Several positive features caught my attention while I was reading through the book. First, Dr. William Lane Craig offers clear thinking on complex issues. Even though Dr. Craig has multiple PhDs, he is able to communicate in a way that his readers can understand. Second, as mentioned before, the book is full of real questions from real people. As you read each question you get a chance to sense and feel what the asker is struggling with and see how Dr. Craig responds. Third, this book contains concise questions that can be easily consumed in a single brief sitting, making it ideal for someone with a busy schedule. You could easily read one question a day or skim through the book to find the questions and answers that are relevant to your situation. Finally, the book has great footnotes and could be used as a spring board for further reading.

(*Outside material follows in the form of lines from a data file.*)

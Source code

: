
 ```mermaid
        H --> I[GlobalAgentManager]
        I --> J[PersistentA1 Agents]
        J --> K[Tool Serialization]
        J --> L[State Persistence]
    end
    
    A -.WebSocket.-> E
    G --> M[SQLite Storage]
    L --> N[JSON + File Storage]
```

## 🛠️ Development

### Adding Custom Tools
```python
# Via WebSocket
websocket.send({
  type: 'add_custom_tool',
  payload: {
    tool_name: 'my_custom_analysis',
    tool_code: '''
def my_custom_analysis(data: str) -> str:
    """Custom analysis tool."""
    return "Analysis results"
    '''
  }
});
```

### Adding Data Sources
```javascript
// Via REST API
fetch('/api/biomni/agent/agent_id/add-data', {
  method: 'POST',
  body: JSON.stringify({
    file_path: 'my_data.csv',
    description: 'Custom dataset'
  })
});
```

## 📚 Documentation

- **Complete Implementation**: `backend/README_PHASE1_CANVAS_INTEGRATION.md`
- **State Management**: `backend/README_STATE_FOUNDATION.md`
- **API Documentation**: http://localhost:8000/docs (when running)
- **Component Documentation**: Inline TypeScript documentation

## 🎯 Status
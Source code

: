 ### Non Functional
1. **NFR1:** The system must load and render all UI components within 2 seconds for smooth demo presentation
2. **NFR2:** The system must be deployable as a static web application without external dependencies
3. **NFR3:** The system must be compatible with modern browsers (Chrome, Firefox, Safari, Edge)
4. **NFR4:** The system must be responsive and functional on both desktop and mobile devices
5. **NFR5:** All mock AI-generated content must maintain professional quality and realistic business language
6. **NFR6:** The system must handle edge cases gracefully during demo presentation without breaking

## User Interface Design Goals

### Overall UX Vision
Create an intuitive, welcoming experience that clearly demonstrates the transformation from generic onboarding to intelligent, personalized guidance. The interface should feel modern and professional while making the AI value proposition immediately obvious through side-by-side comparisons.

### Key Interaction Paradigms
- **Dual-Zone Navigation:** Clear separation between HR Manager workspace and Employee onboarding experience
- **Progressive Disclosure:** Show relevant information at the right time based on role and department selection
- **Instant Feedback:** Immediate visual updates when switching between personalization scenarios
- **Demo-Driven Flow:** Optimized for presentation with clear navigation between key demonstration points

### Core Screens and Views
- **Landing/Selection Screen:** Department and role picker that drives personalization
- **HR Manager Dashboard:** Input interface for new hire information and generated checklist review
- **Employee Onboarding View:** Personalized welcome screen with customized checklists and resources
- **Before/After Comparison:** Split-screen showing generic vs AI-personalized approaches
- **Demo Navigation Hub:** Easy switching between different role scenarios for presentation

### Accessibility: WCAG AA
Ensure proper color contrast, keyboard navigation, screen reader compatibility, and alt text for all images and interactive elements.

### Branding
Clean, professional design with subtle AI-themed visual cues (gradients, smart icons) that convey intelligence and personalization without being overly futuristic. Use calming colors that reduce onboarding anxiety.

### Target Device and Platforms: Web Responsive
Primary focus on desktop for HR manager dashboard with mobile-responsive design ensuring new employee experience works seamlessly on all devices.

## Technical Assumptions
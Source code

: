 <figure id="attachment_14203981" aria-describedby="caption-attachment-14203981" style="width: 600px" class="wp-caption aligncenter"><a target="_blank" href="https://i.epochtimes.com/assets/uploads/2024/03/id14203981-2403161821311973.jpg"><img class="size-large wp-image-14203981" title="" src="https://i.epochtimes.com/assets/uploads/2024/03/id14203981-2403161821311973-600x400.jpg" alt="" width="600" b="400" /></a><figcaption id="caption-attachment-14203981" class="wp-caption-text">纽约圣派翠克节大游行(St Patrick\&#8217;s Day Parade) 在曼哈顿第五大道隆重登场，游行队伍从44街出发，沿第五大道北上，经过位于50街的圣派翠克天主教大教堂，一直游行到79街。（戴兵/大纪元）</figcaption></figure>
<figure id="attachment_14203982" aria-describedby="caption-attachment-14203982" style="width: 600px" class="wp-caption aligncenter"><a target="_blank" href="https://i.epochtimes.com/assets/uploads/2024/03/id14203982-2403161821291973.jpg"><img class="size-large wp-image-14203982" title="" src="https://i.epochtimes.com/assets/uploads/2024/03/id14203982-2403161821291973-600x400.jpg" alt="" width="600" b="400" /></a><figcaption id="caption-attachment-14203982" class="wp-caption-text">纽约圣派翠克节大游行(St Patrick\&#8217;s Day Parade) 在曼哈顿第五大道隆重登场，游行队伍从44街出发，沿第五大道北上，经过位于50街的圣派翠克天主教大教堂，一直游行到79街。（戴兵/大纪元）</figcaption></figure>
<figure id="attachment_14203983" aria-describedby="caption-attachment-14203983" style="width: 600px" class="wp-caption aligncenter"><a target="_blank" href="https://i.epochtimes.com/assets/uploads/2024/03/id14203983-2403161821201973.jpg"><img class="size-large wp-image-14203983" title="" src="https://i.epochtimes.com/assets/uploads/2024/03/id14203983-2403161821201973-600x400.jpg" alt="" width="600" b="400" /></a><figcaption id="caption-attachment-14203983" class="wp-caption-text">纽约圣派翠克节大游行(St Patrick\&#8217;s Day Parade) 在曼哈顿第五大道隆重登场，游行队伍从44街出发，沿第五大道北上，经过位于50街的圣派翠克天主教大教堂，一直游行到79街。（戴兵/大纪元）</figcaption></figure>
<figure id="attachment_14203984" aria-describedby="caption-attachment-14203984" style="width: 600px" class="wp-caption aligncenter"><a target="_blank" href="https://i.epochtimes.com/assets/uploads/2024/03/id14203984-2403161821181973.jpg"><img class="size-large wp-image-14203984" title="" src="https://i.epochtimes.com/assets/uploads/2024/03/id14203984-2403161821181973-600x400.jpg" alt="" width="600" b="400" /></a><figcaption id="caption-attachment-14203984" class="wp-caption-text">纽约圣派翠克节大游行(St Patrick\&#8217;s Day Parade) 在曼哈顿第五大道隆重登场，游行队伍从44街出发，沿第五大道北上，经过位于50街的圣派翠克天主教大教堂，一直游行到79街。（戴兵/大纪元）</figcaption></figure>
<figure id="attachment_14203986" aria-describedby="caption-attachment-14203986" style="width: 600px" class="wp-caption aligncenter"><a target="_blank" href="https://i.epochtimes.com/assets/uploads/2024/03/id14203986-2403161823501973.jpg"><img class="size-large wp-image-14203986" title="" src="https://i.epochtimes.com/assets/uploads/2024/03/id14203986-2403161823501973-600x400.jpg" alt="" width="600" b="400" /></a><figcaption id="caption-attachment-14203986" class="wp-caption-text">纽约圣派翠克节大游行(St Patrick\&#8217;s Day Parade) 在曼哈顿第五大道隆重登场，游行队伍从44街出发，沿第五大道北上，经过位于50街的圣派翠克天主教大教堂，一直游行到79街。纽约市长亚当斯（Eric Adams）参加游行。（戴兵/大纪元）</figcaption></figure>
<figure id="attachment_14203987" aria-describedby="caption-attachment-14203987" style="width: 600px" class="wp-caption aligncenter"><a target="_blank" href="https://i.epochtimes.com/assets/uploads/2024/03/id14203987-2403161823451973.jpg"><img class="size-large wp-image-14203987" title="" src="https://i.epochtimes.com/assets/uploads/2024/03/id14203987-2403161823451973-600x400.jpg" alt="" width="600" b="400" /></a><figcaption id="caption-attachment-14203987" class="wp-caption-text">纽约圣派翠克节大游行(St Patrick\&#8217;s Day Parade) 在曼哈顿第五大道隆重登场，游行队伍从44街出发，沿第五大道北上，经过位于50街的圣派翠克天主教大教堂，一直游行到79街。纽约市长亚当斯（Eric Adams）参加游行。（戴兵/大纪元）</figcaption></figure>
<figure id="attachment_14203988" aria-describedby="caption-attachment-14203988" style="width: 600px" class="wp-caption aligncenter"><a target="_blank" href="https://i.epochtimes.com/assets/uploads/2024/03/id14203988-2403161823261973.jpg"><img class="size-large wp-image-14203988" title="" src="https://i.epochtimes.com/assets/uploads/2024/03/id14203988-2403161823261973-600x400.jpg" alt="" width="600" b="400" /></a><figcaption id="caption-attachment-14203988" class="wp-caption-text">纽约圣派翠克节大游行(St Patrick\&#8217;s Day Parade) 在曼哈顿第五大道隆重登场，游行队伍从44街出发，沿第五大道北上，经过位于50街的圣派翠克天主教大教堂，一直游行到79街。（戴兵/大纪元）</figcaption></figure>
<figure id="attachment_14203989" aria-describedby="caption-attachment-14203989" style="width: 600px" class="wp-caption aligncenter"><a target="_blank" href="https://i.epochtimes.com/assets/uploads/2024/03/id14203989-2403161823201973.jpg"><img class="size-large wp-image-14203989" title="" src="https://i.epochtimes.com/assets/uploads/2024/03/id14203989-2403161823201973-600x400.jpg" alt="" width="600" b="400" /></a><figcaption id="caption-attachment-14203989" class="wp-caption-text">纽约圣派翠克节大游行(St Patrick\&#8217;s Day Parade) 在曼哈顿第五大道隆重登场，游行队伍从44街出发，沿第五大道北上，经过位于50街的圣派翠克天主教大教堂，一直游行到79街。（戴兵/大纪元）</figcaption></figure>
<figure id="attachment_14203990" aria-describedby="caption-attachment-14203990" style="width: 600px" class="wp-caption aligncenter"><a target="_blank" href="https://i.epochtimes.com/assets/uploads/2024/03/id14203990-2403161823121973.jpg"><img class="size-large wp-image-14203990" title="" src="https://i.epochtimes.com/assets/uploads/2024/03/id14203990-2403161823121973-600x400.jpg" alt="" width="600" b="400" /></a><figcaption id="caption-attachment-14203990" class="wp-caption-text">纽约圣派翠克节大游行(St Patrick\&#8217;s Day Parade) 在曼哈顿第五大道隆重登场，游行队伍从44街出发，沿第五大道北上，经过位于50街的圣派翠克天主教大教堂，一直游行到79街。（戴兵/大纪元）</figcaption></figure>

On the flip side, there were two things that I thought were possible negatives. First, I found the introduction long, repetitive, and boring. Although the introduction provided good information, it wasn’t until I got to part one of the book that I really started to enjoy myself. Second, although Dr. Craig does a good job of making complex issues digestible for the average reader, there were several questions and answers that I thought were so esoteric that only someone with a background in philosophy could understand them. I worry that some of Dr. Craig’s responses might leave the average reader with more questions than answers.
Despite these short comings, I thought this was a great book! Anyone looking for clear answers to tough questions related to Christianity should pick up a copy. They won’t regret it!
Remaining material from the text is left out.